Which vectors in 3-dimensional space are linear combinations of $u$ and $v$ and also are linear combinations of $v$ and $w$?

Question

$\vec{u}=\left[\begin{matrix}2\\0\\0\end{matrix}\right]$, $\vec{v}=\left[\begin{matrix}0\\2\\2\end{matrix}\right]$, $\vec{w}=\left[\begin{matrix}2\\2\\3\end{matrix}\right]$

The linear combination of $\vec{u}, \vec{v}$ is $2\left[\begin{matrix}a\\b\\b\end{matrix}\right]$ where $a, b$ are some scalars.

The linear combination of $\vec{v}, \vec{w}$ is $\left[\begin{matrix}2d\\2c+2d\\2c+3d\end{matrix}\right]$ where $c, d$ are some scalars.

Is there an equation I can give for those vectors which are linear combinations of $\vec{u}$ and $\vec{v}$ and are also linear combinations of $\vec{v}$ and $\vec{w}$? If so, how?

Answer 1

Observe that the $u,v,w$ are linearly independent ( Using determinant ).

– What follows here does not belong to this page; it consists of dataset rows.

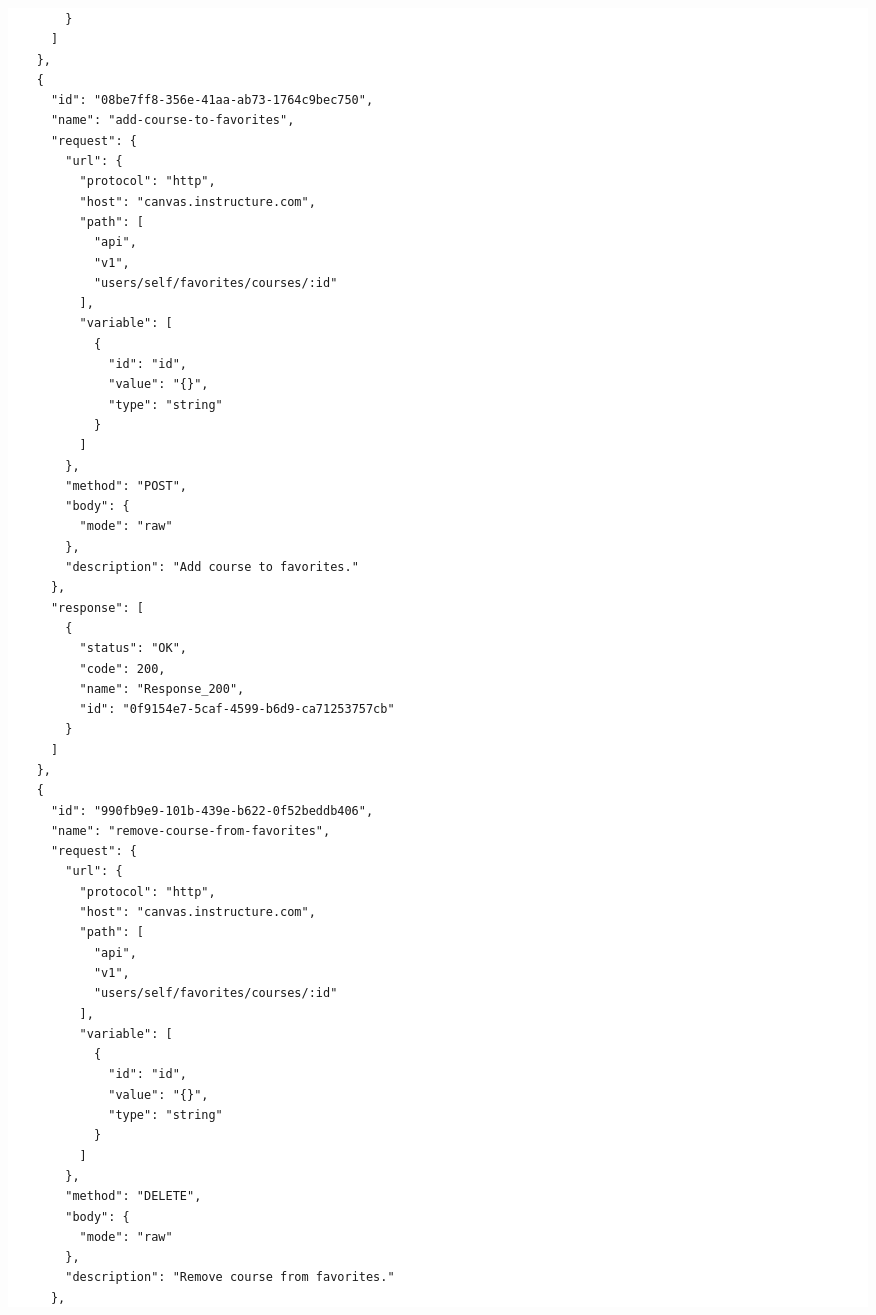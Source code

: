             }
          ]
        },
        {
          "id": "08be7ff8-356e-41aa-ab73-1764c9bec750",
          "name": "add-course-to-favorites",
          "request": {
            "url": {
              "protocol": "http",
              "host": "canvas.instructure.com",
              "path": [
                "api",
                "v1",
                "users/self/favorites/courses/:id"
              ],
              "variable": [
                {
                  "id": "id",
                  "value": "{}",
                  "type": "string"
                }
              ]
            },
            "method": "POST",
            "body": {
              "mode": "raw"
            },
            "description": "Add course to favorites."
          },
          "response": [
            {
              "status": "OK",
              "code": 200,
              "name": "Response_200",
              "id": "0f9154e7-5caf-4599-b6d9-ca71253757cb"
            }
          ]
        },
        {
          "id": "990fb9e9-101b-439e-b622-0f52beddb406",
          "name": "remove-course-from-favorites",
          "request": {
            "url": {
              "protocol": "http",
              "host": "canvas.instructure.com",
              "path": [
                "api",
                "v1",
                "users/self/favorites/courses/:id"
              ],
              "variable": [
                {
                  "id": "id",
                  "value": "{}",
                  "type": "string"
                }
              ]
            },
            "method": "DELETE",
            "body": {
              "mode": "raw"
            },
            "description": "Remove course from favorites."
          },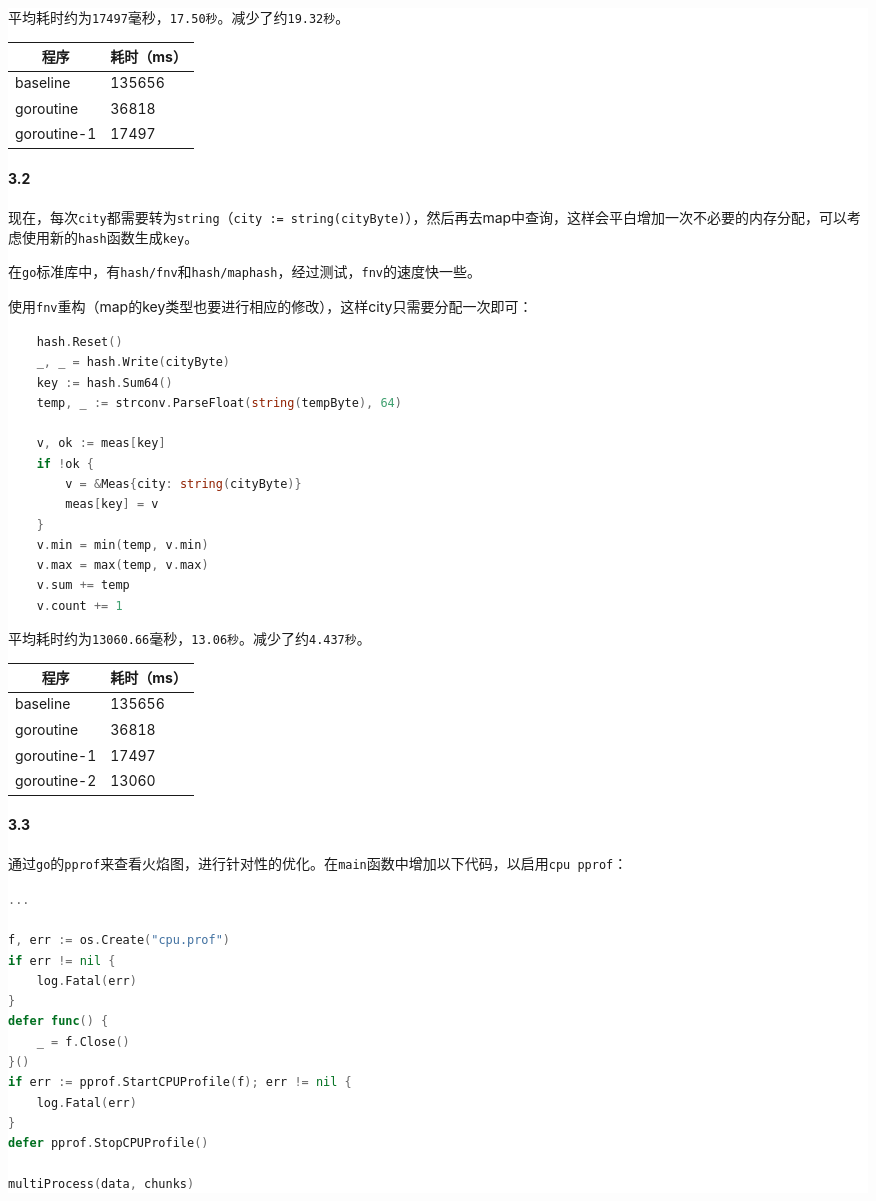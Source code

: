 平均耗时约为`17497`毫秒，`17.50秒`。减少了约`19.32秒`。

| 程序          | 耗时（ms） |
|-------------|--------|
| baseline    | 135656 |
| goroutine   | 36818  |
| goroutine-1 | 17497  |

#### 3.2
现在，每次`city`都需要转为`string`（`city := string(cityByte)`），然后再去map中查询，这样会平白增加一次不必要的内存分配，可以考虑使用新的`hash`函数生成`key`。

在`go`标准库中，有`hash/fnv`和`hash/maphash`，经过测试，`fnv`的速度快一些。

使用`fnv`重构（map的key类型也要进行相应的修改），这样city只需要分配一次即可：
```go
    hash.Reset()
    _, _ = hash.Write(cityByte)
    key := hash.Sum64()
    temp, _ := strconv.ParseFloat(string(tempByte), 64)

    v, ok := meas[key]
    if !ok {
        v = &Meas{city: string(cityByte)}
        meas[key] = v
    }
    v.min = min(temp, v.min)
    v.max = max(temp, v.max)
    v.sum += temp
    v.count += 1
```

平均耗时约为`13060.66`毫秒，`13.06秒`。减少了约`4.437秒`。

| 程序          | 耗时（ms） |
|-------------|--------|
| baseline    | 135656 |
| goroutine   | 36818  |
| goroutine-1 | 17497  |
| goroutine-2 | 13060  |

#### 3.3
通过`go`的`pprof`来查看火焰图，进行针对性的优化。在`main`函数中增加以下代码，以启用`cpu pprof`：
```go
...

f, err := os.Create("cpu.prof")
if err != nil {
    log.Fatal(err)
}
defer func() {
    _ = f.Close()
}()
if err := pprof.StartCPUProfile(f); err != nil {
    log.Fatal(err)
}
defer pprof.StopCPUProfile()

multiProcess(data, chunks)
```
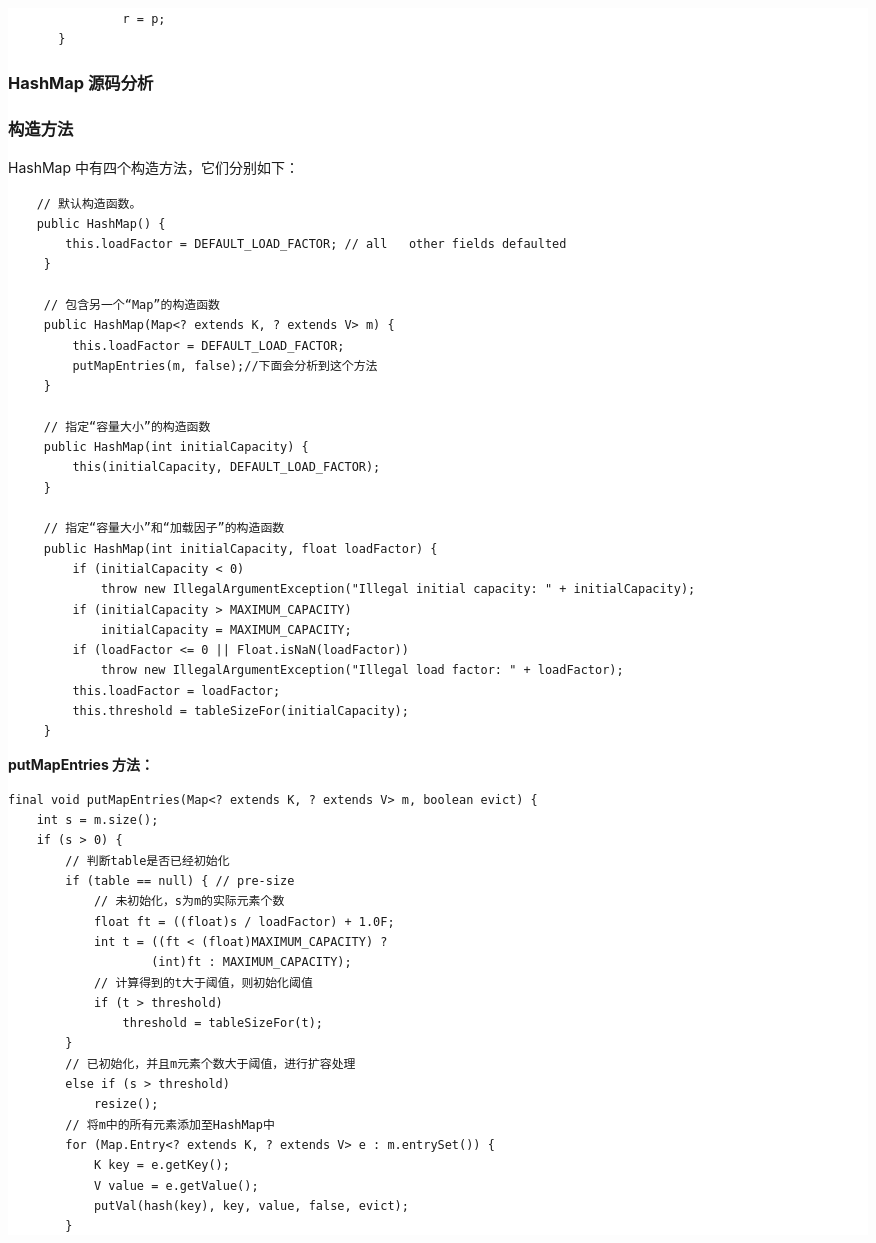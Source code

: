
 ```
                r = p;
       }
```

### HashMap 源码分析

### 构造方法

HashMap 中有四个构造方法，它们分别如下：

```
    // 默认构造函数。
    public HashMap() {
        this.loadFactor = DEFAULT_LOAD_FACTOR; // all   other fields defaulted
     }

     // 包含另一个“Map”的构造函数
     public HashMap(Map<? extends K, ? extends V> m) {
         this.loadFactor = DEFAULT_LOAD_FACTOR;
         putMapEntries(m, false);//下面会分析到这个方法
     }

     // 指定“容量大小”的构造函数
     public HashMap(int initialCapacity) {
         this(initialCapacity, DEFAULT_LOAD_FACTOR);
     }

     // 指定“容量大小”和“加载因子”的构造函数
     public HashMap(int initialCapacity, float loadFactor) {
         if (initialCapacity < 0)
             throw new IllegalArgumentException("Illegal initial capacity: " + initialCapacity);
         if (initialCapacity > MAXIMUM_CAPACITY)
             initialCapacity = MAXIMUM_CAPACITY;
         if (loadFactor <= 0 || Float.isNaN(loadFactor))
             throw new IllegalArgumentException("Illegal load factor: " + loadFactor);
         this.loadFactor = loadFactor;
         this.threshold = tableSizeFor(initialCapacity);
     }
```

**putMapEntries 方法：**

```
final void putMapEntries(Map<? extends K, ? extends V> m, boolean evict) {
    int s = m.size();
    if (s > 0) {
        // 判断table是否已经初始化
        if (table == null) { // pre-size
            // 未初始化，s为m的实际元素个数
            float ft = ((float)s / loadFactor) + 1.0F;
            int t = ((ft < (float)MAXIMUM_CAPACITY) ?
                    (int)ft : MAXIMUM_CAPACITY);
            // 计算得到的t大于阈值，则初始化阈值
            if (t > threshold)
                threshold = tableSizeFor(t);
        }
        // 已初始化，并且m元素个数大于阈值，进行扩容处理
        else if (s > threshold)
            resize();
        // 将m中的所有元素添加至HashMap中
        for (Map.Entry<? extends K, ? extends V> e : m.entrySet()) {
            K key = e.getKey();
            V value = e.getValue();
            putVal(hash(key), key, value, false, evict);
        }
```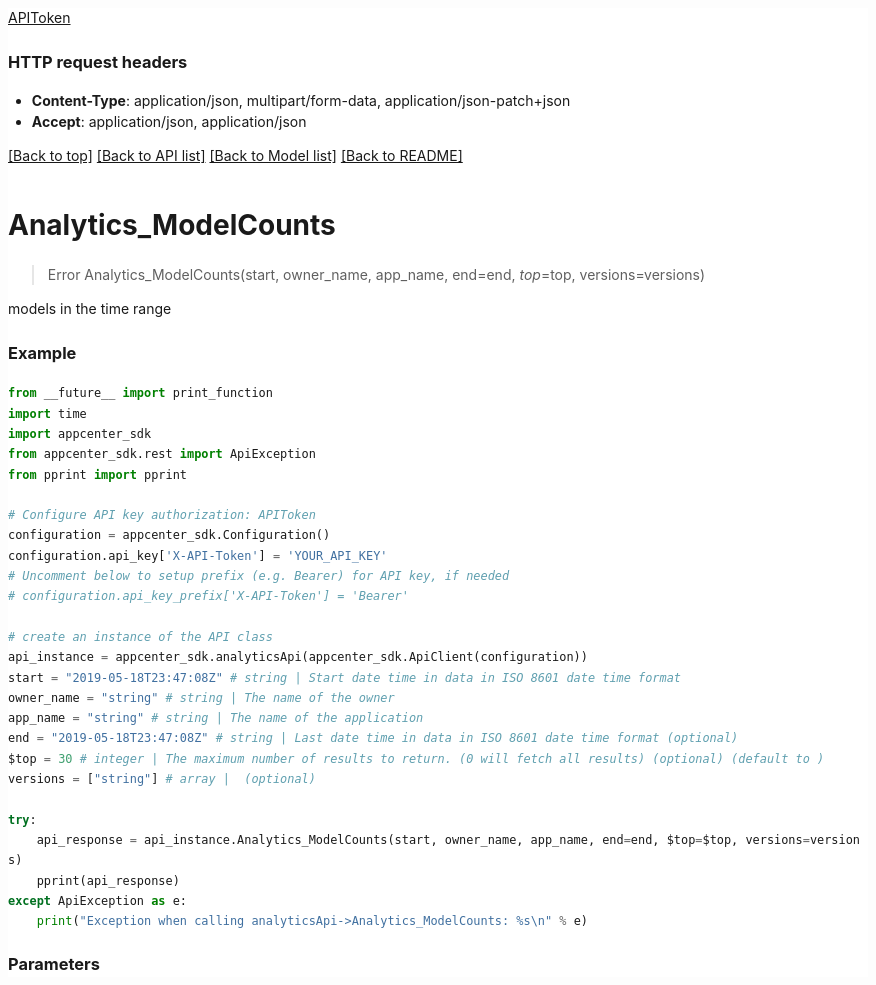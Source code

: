 [APIToken](../README.md#APIToken)

### HTTP request headers

 - **Content-Type**: application/json, multipart/form-data, application/json-patch+json
 - **Accept**: application/json, application/json

[[Back to top]](#) [[Back to API list]](../README.md#documentation-for-api-endpoints) [[Back to Model list]](../README.md#documentation-for-models) [[Back to README]](../README.md)

# **Analytics_ModelCounts**
> Error Analytics_ModelCounts(start, owner_name, app_name, end=end, $top=$top, versions=versions)



models in the time range

### Example
```python
from __future__ import print_function
import time
import appcenter_sdk
from appcenter_sdk.rest import ApiException
from pprint import pprint

# Configure API key authorization: APIToken
configuration = appcenter_sdk.Configuration()
configuration.api_key['X-API-Token'] = 'YOUR_API_KEY'
# Uncomment below to setup prefix (e.g. Bearer) for API key, if needed
# configuration.api_key_prefix['X-API-Token'] = 'Bearer'

# create an instance of the API class
api_instance = appcenter_sdk.analyticsApi(appcenter_sdk.ApiClient(configuration))
start = "2019-05-18T23:47:08Z" # string | Start date time in data in ISO 8601 date time format
owner_name = "string" # string | The name of the owner
app_name = "string" # string | The name of the application
end = "2019-05-18T23:47:08Z" # string | Last date time in data in ISO 8601 date time format (optional)
$top = 30 # integer | The maximum number of results to return. (0 will fetch all results) (optional) (default to )
versions = ["string"] # array |  (optional)

try:
    api_response = api_instance.Analytics_ModelCounts(start, owner_name, app_name, end=end, $top=$top, versions=versions)
    pprint(api_response)
except ApiException as e:
    print("Exception when calling analyticsApi->Analytics_ModelCounts: %s\n" % e)
```

### Parameters
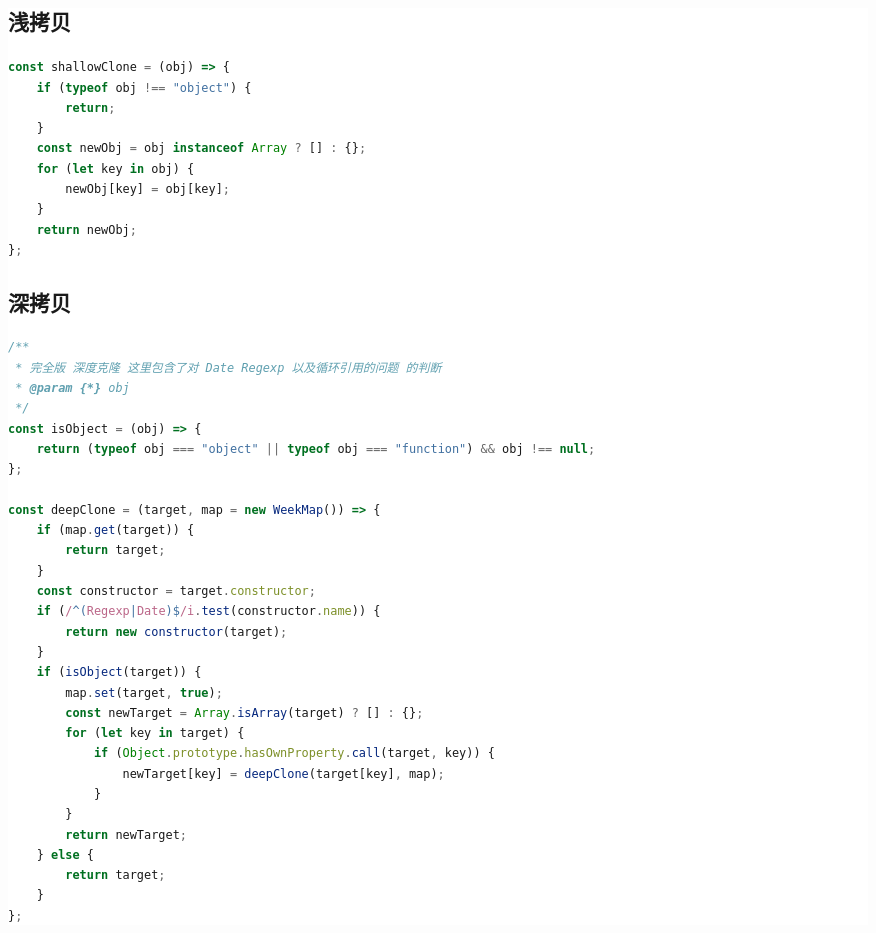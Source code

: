 



## 浅拷贝

```js
const shallowClone = (obj) => {
    if (typeof obj !== "object") {
        return;
    }
    const newObj = obj instanceof Array ? [] : {};
    for (let key in obj) {
        newObj[key] = obj[key];
    }
    return newObj;
};

```

## 深拷贝

```js
/**
 * 完全版 深度克隆 这里包含了对 Date Regexp 以及循环引用的问题 的判断
 * @param {*} obj
 */
const isObject = (obj) => {
	return (typeof obj === "object" || typeof obj === "function") && obj !== null;
};

const deepClone = (target, map = new WeekMap()) => {
	if (map.get(target)) {
		return target;
	}
	const constructor = target.constructor;
	if (/^(Regexp|Date)$/i.test(constructor.name)) {
		return new constructor(target);
	}
	if (isObject(target)) {
		map.set(target, true);
		const newTarget = Array.isArray(target) ? [] : {};
		for (let key in target) {
			if (Object.prototype.hasOwnProperty.call(target, key)) {
				newTarget[key] = deepClone(target[key], map);
			}
		}
		return newTarget;
	} else {
		return target;
	}
};
```


[SegmentDefault ]: https://segmentfault.com/a/1190000013647777	"BFC"
[传智教育]: http://www.itcast.cn/news/20201016/16152387135.shtml	"BFC"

Intersection of two subspaces is again a subspace.

What is the dimension of intersecting subspace?

We know, $dim(U + V) = dimU + dimV -dim(UV)$

Therefore the ans is $1(2+2-3)$

And we have the vector $v$ which belongs to the intersecting subspace.

Therefore the answer is linear span of $v$ i.e only vectors of the form $kv$ where k is real.

Answer 2

Suppose a vector $\vec{z}$ is a linear combination of both the pair $\vec{u}$ and $\vec{v}$ and the pair $\vec{v}$ and $\vec{w}$. In that case, we have the system of equations: $$a=2d$$ $$b=2c+2d$$ $$b=2c+3d$$ and this system has a nontrivial solution. Trivially, $a=d=0$, gives a solution which says that $\vec z=\lambda\vec v$ for any arbitrary scalar $\lambda$.

Attempting to solve the linear system results in concluding that only the trivial solution exists. If we subtract the second equation from the third, we get $b-b=(2c+3d)-(2c+2d)$, giving the conclusion $d=0$. However, as $a=2d$, this means that $a$ must also be $0$.